(Task inputs)

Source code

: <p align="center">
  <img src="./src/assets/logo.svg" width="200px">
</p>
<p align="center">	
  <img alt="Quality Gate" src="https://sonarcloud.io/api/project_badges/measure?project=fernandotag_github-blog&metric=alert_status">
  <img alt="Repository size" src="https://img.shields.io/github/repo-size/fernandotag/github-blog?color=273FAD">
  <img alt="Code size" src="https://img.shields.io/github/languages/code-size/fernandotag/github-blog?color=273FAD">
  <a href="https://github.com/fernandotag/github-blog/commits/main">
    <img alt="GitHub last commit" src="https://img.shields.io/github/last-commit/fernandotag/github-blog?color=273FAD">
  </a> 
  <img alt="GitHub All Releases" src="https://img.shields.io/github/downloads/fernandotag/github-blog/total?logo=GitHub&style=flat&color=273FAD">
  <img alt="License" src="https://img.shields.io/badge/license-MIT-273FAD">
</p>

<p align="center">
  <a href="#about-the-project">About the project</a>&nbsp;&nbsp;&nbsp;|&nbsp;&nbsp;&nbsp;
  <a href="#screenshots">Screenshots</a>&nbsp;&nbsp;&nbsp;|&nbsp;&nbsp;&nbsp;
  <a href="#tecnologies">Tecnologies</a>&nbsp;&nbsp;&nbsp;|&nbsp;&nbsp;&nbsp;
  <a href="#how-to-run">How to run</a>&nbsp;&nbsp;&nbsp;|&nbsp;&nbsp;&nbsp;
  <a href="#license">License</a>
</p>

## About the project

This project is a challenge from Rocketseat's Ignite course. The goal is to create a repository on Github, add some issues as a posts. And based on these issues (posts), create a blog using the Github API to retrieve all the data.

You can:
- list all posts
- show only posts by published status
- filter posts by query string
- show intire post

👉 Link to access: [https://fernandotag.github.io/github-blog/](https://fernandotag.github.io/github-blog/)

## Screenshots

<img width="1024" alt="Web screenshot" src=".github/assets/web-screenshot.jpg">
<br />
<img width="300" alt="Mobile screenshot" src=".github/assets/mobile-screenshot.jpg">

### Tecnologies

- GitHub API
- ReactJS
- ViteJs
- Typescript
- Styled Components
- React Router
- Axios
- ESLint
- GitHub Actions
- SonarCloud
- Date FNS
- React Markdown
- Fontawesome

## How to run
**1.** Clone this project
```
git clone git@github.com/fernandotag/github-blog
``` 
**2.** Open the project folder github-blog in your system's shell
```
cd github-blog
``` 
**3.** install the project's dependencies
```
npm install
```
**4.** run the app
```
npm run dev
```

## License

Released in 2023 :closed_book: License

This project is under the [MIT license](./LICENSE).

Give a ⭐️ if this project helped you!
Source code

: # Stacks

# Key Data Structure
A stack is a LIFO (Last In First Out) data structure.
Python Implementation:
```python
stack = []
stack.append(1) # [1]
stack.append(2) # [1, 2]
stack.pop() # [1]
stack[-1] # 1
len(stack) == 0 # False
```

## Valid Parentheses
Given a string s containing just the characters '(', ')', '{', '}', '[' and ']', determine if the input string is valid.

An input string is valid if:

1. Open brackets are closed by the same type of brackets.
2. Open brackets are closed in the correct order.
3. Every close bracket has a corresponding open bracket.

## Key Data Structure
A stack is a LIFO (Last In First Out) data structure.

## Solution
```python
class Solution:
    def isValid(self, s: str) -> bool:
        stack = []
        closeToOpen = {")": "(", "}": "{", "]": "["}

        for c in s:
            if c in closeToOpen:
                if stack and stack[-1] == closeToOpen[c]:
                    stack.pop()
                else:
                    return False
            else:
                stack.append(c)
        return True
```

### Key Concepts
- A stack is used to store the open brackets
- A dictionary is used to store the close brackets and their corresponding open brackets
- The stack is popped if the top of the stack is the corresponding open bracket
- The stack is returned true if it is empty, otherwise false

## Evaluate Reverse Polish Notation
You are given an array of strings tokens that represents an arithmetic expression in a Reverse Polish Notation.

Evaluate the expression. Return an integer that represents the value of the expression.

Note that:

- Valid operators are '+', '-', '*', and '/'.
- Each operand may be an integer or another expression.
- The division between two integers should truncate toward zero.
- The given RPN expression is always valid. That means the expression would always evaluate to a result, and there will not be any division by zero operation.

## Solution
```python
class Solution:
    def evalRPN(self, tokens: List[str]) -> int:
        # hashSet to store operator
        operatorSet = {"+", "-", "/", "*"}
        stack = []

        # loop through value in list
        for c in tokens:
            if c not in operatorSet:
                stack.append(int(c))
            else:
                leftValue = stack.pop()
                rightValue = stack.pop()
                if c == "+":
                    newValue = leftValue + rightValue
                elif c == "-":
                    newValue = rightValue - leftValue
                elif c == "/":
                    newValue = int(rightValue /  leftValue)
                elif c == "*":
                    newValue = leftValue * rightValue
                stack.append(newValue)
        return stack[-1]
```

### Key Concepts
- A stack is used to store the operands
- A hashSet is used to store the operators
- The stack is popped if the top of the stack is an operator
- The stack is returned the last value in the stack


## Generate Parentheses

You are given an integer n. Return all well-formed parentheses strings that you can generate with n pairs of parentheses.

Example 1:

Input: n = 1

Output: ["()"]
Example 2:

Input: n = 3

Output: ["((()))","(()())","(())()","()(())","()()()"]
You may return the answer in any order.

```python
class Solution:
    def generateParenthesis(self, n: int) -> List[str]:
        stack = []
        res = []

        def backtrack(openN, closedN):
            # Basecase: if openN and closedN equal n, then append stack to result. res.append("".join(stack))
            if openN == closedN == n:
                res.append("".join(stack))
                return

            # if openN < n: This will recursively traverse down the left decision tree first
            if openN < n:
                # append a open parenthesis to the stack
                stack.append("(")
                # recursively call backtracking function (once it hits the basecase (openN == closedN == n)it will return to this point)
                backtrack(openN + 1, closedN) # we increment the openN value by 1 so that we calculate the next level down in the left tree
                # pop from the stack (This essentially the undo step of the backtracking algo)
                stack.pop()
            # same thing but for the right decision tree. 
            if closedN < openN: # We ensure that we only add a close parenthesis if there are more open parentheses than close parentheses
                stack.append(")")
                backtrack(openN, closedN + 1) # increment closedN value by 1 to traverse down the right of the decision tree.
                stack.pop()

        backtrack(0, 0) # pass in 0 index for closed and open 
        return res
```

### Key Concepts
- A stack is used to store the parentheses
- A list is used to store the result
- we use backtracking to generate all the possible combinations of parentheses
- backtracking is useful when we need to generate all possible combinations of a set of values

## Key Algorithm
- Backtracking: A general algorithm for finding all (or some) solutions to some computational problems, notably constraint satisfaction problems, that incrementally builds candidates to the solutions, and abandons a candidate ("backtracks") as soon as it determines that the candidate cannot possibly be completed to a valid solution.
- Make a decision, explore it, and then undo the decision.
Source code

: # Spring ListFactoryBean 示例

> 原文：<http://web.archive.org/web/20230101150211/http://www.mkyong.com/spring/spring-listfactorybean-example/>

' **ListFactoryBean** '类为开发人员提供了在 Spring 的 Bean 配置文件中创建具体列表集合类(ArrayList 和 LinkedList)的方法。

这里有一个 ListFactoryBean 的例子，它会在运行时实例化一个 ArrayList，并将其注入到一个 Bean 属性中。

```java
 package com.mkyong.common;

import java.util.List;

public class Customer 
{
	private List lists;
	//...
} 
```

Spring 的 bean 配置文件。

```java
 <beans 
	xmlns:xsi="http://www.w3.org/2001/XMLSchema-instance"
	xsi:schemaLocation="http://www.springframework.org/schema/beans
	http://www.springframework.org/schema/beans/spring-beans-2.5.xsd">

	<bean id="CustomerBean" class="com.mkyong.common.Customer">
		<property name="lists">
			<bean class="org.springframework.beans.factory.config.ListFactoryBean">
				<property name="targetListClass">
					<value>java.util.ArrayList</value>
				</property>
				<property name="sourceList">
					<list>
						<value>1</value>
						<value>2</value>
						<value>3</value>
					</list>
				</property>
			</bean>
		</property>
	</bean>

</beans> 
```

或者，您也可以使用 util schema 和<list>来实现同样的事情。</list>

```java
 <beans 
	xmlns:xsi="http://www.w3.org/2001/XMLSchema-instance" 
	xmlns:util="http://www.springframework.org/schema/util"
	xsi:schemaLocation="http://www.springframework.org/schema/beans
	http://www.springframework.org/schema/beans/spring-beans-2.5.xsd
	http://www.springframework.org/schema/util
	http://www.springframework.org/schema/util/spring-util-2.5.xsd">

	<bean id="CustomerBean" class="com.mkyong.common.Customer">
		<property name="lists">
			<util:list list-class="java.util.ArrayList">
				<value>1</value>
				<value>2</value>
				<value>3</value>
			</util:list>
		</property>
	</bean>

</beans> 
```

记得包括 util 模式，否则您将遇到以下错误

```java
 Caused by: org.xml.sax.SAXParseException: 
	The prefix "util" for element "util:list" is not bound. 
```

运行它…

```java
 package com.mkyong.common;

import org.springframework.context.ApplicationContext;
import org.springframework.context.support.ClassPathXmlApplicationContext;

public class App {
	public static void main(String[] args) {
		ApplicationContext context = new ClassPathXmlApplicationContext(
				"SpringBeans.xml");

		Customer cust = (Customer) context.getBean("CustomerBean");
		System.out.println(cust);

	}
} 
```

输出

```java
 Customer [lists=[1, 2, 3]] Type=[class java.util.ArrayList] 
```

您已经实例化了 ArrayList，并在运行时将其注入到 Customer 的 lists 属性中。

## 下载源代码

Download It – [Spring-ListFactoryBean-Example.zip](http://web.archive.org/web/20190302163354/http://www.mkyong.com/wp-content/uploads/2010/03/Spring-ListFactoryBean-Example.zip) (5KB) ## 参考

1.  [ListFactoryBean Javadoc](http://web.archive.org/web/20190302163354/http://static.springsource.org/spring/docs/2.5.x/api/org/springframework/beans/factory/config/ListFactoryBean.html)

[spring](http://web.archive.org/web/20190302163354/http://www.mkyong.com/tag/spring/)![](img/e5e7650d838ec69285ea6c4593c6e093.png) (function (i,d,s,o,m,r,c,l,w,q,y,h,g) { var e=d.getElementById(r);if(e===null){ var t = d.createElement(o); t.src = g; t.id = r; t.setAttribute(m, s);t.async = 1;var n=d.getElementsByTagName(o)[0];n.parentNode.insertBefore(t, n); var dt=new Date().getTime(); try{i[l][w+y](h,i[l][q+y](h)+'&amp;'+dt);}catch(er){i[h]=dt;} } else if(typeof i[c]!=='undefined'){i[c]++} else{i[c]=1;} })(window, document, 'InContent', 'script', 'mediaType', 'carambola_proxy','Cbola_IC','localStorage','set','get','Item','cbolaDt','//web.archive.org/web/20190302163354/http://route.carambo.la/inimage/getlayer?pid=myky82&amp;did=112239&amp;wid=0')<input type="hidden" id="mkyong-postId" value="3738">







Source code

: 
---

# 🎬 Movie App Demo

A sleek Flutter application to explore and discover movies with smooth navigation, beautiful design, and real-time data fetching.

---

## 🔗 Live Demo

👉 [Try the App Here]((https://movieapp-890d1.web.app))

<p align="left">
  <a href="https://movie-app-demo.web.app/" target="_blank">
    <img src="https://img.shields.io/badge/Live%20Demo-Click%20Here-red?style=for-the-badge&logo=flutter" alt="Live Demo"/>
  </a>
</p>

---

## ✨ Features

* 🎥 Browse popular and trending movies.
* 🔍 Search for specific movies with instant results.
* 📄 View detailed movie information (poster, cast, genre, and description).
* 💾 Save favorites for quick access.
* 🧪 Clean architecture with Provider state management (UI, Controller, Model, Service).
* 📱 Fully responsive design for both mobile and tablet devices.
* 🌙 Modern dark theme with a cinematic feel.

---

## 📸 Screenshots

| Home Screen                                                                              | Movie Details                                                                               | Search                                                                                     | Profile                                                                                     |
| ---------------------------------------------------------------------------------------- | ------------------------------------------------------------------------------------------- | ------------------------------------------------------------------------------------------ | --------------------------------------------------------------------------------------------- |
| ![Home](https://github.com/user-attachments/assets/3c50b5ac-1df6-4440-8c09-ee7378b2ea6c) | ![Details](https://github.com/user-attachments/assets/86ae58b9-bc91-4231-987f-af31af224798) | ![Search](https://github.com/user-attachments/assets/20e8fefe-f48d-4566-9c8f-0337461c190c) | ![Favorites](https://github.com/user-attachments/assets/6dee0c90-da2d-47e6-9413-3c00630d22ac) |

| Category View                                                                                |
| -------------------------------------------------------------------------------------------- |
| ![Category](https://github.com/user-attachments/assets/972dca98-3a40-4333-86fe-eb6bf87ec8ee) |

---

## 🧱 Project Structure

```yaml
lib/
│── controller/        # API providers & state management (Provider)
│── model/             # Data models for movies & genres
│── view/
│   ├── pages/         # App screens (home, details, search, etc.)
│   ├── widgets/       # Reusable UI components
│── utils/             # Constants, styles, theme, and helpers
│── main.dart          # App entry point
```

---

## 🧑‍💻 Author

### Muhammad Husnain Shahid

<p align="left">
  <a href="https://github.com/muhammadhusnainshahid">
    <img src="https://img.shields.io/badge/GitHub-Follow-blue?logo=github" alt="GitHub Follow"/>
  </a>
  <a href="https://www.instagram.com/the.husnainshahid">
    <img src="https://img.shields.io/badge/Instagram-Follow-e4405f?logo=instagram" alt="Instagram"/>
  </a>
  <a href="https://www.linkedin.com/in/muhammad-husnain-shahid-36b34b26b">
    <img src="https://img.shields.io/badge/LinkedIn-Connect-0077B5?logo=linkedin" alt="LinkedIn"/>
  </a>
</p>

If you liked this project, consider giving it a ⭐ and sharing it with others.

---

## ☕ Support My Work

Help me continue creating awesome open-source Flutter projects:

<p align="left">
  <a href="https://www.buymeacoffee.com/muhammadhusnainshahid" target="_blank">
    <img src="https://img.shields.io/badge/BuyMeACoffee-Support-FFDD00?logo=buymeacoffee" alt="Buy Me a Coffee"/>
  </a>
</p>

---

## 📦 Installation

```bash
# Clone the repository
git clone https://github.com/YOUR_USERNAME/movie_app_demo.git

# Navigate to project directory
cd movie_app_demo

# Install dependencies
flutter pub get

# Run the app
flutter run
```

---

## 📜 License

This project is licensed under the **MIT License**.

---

(End Task inputs)

Task brief:
Lines that hold "append" are the ones to copy, so pick each out from the data.

Answer for this exercise:
stack.append(1) # [1]
stack.append(2) # [1, 2]
                stack.append(c)
                stack.append(int(c))
                stack.append(newValue)
            # Basecase: if openN and closedN equal n, then append stack to result. res.append("".join(stack))
                res.append("".join(stack))
                # append a open parenthesis to the stack
                stack.append("(")
                stack.append(")")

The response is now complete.